/---

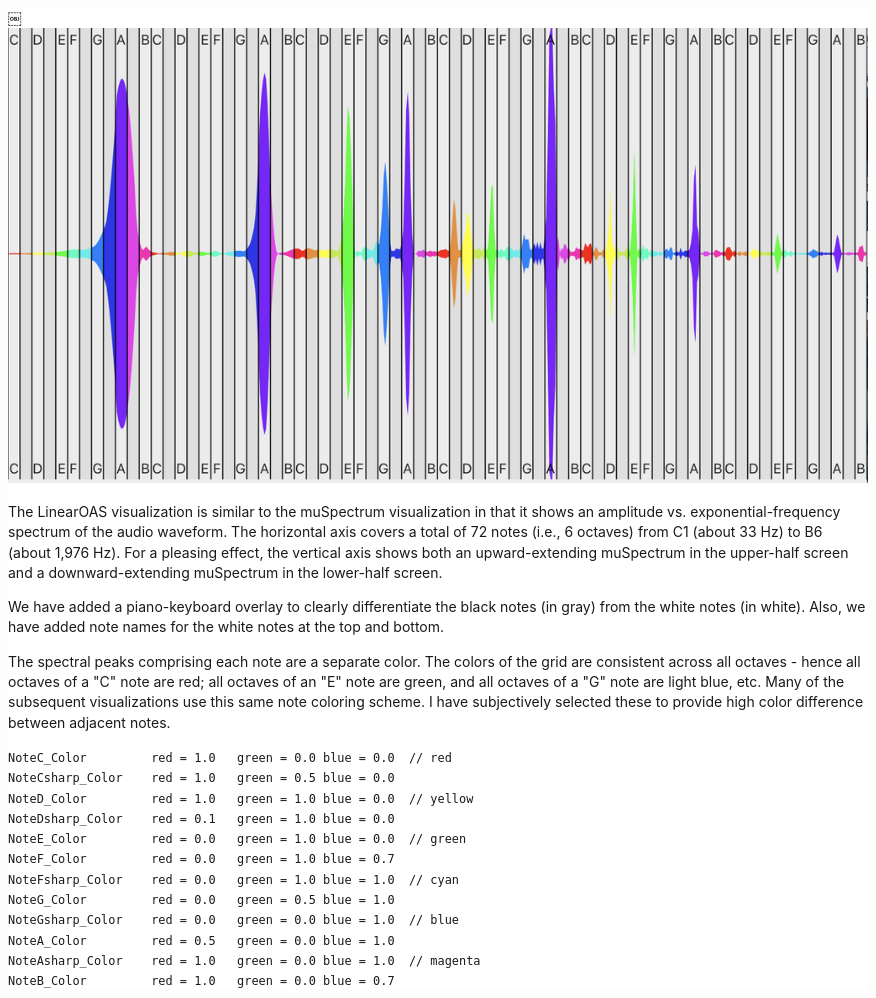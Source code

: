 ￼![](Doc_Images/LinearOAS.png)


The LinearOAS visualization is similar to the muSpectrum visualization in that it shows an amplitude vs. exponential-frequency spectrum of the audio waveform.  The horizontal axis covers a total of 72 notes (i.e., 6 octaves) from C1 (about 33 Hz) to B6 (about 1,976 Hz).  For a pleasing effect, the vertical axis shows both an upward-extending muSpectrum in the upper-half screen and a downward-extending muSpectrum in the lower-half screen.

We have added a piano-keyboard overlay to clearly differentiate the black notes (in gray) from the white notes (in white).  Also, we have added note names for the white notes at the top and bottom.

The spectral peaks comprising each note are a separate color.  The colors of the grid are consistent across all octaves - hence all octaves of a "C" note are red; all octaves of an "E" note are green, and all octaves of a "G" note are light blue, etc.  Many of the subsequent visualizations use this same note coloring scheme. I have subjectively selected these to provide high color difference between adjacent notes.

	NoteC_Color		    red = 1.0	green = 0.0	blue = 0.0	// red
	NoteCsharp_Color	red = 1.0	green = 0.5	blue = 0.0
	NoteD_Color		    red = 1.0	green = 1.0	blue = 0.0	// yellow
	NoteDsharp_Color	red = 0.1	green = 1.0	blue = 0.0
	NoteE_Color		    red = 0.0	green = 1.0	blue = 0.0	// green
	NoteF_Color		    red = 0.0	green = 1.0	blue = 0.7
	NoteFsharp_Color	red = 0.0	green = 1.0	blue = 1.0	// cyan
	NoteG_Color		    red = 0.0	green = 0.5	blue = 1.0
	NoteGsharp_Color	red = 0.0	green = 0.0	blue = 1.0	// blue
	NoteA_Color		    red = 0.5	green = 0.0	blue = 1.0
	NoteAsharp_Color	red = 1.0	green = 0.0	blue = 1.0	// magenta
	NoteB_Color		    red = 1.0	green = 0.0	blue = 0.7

\---
/---

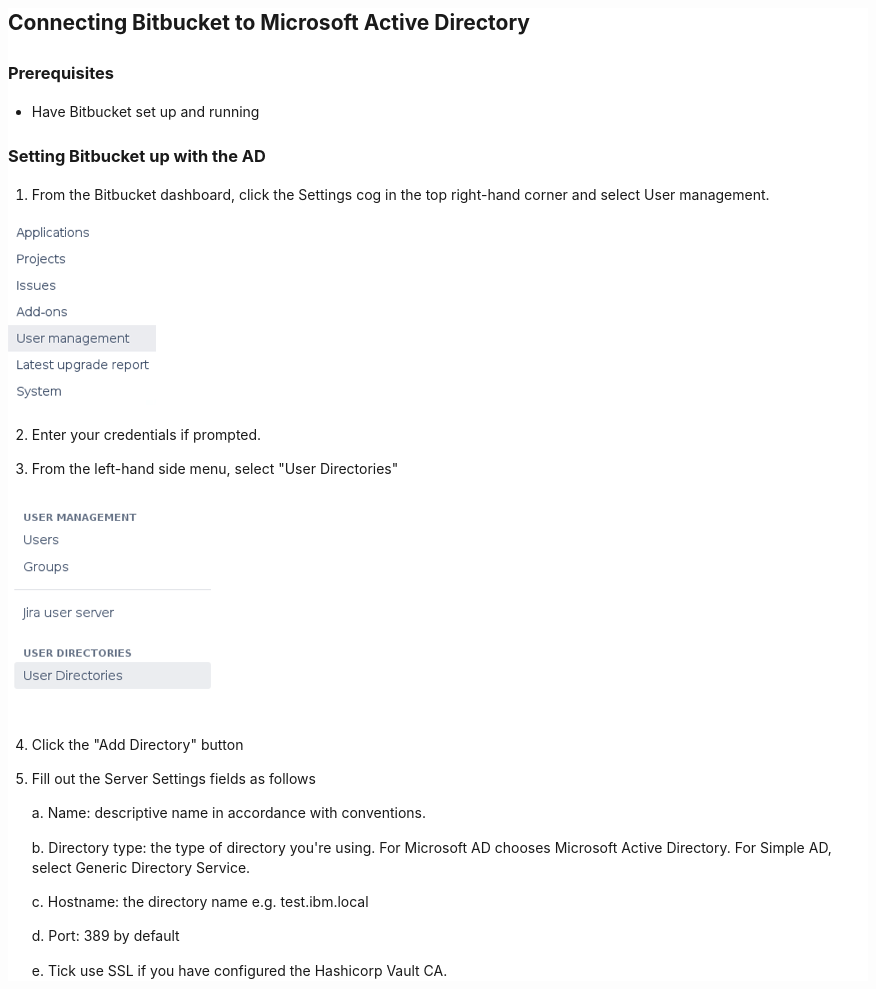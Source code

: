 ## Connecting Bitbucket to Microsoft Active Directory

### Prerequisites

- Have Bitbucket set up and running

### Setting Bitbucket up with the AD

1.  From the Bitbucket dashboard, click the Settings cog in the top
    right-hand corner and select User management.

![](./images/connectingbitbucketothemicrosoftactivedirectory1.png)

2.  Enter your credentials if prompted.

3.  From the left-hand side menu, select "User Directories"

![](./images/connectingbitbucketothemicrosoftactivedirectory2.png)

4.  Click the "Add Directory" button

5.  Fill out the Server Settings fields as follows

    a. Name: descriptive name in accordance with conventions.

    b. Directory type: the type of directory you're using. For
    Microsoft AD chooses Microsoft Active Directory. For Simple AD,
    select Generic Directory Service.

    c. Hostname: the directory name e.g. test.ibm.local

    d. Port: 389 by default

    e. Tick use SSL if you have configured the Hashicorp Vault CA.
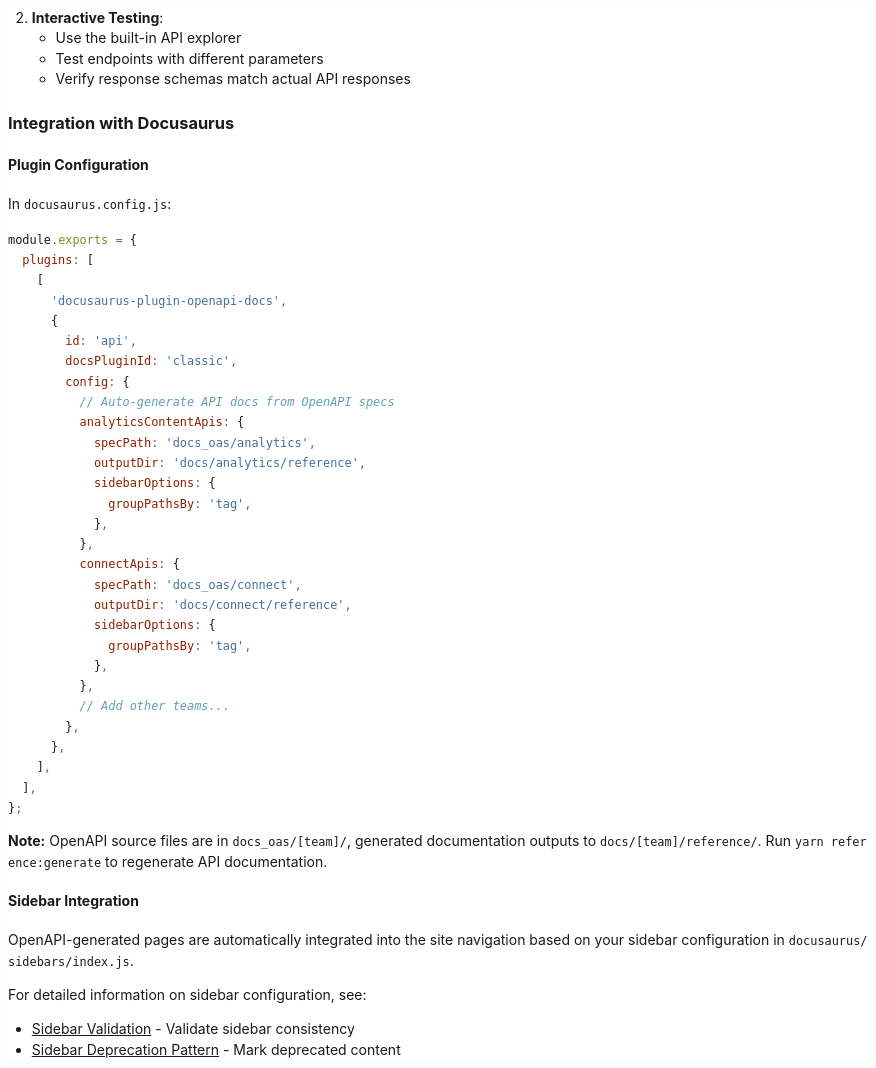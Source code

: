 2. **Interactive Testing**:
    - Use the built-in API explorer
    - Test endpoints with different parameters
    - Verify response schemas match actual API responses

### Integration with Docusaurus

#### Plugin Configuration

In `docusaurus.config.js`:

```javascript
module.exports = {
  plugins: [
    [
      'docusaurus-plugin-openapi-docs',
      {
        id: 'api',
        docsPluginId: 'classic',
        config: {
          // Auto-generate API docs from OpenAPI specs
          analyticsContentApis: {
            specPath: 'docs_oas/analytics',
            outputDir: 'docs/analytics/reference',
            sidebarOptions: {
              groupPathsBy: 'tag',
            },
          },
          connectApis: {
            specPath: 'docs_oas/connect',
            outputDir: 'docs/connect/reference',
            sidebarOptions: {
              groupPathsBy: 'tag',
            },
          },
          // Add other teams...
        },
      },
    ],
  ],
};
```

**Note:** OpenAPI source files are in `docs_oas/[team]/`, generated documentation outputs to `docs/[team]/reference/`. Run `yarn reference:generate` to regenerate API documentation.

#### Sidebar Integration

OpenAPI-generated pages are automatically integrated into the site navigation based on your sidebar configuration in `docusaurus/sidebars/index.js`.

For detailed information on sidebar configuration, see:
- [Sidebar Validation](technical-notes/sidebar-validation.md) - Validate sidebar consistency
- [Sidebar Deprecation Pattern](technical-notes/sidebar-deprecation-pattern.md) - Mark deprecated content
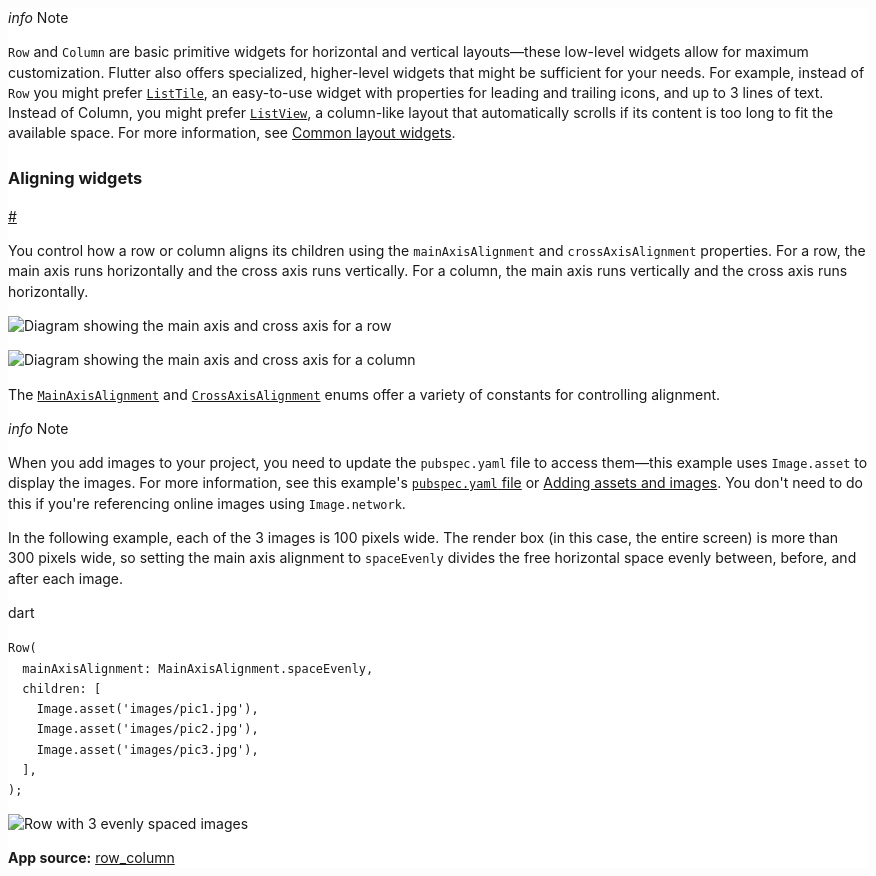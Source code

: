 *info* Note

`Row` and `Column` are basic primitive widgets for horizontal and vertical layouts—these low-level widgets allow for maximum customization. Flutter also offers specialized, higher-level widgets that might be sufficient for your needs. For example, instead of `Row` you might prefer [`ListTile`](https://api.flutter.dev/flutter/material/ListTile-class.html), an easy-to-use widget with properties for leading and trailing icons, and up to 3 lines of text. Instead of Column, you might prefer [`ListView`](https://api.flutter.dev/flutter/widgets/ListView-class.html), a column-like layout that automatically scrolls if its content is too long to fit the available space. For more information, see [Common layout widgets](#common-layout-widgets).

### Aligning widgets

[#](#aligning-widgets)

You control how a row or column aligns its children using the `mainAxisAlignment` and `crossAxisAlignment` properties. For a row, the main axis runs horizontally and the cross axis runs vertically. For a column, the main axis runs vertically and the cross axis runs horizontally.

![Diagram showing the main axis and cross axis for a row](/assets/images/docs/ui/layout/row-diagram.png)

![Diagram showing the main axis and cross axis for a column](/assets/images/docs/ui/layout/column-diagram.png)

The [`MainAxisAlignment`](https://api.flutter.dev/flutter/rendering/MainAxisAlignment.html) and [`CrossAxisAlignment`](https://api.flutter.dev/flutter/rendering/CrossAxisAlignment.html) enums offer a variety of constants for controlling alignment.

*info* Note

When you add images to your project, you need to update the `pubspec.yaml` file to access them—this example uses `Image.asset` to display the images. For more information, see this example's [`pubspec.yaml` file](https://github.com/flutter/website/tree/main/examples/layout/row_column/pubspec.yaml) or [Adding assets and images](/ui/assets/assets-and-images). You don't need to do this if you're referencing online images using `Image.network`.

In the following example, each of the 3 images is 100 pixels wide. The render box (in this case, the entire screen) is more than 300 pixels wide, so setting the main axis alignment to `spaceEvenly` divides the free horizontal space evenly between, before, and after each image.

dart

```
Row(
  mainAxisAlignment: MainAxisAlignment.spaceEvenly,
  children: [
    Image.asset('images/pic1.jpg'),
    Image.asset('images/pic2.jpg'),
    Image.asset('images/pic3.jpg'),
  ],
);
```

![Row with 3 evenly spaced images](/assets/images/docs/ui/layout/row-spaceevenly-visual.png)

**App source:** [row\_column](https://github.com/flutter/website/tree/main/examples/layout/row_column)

\---

• Problem to solve: Filter the listing for the word "User" and copy each line that has it.

• Answer for the task:
    right-hand corner and select User management.
3.  From the left-hand side menu, select "User Directories"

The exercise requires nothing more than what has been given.